Input for this task Block Start
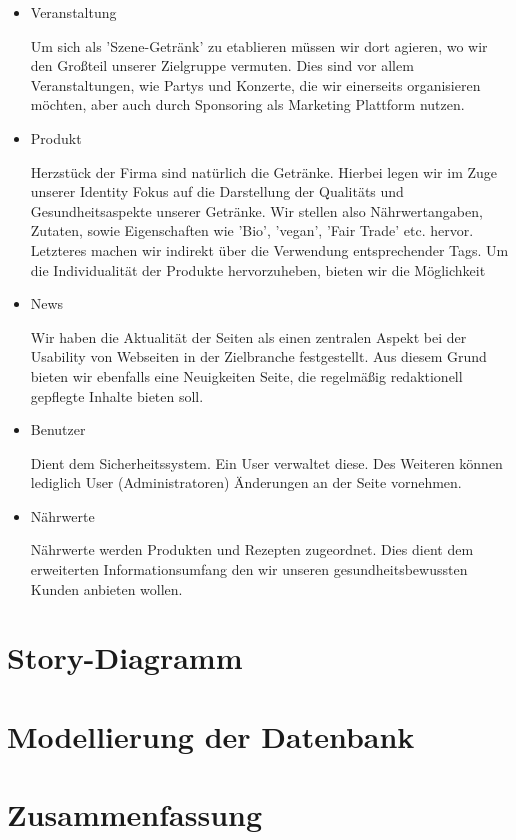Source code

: \documentclass[12pt,a4paper,oneside,ngerman]{article}
\begin{document}
\begin{itemize}
\item Veranstaltung

Um sich als 'Szene-Getränk' zu etablieren müssen wir dort agieren, wo wir den Großteil unserer Zielgruppe vermuten.
Dies sind vor allem Veranstaltungen, wie Partys und Konzerte, die wir einerseits organisieren möchten, aber auch durch Sponsoring als Marketing Plattform nutzen.

\item Produkt

Herzstück der Firma sind natürlich die Getränke.
Hierbei legen wir im Zuge unserer Identity Fokus auf die Darstellung der Qualitäts und Gesundheitsaspekte unserer Getränke. Wir stellen also Nährwertangaben, Zutaten, sowie Eigenschaften wie 'Bio', 'vegan', 'Fair Trade' etc. hervor.
Letzteres machen wir indirekt über die Verwendung entsprechender Tags.
Um die Individualität der Produkte hervorzuheben, bieten wir die Möglichkeit 

\item News

Wir haben die Aktualität der Seiten als einen zentralen Aspekt bei der Usability von Webseiten in der Zielbranche festgestellt.
Aus diesem Grund bieten wir ebenfalls eine Neuigkeiten Seite, die regelmäßig redaktionell gepflegte Inhalte bieten soll.

\item Benutzer

Dient dem Sicherheitssystem. Ein User verwaltet diese. Des Weiteren können lediglich User (Administratoren) Änderungen an der Seite vornehmen.

\item Nährwerte

Nährwerte werden Produkten und Rezepten zugeordnet. Dies dient dem erweiterten Informationsumfang den wir unseren gesundheitsbewussten Kunden anbieten wollen.

\end{itemize}


\section{Story-Diagramm} %



\section{Modellierung der Datenbank} %

\section{Zusammenfassung} %
\end{document}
Input for this task Block End
Word for word, repeat the line holding "Nährwerte werden Produkten" and all lines after it through the end of the entries above.

**Response**.
Nährwerte werden Produkten und Rezepten zugeordnet. Dies dient dem erweiterten Informationsumfang den wir unseren gesundheitsbewussten Kunden anbieten wollen.

\end{itemize}


\section{Story-Diagramm} %



\section{Modellierung der Datenbank} %

\section{Zusammenfassung} %
\end{document}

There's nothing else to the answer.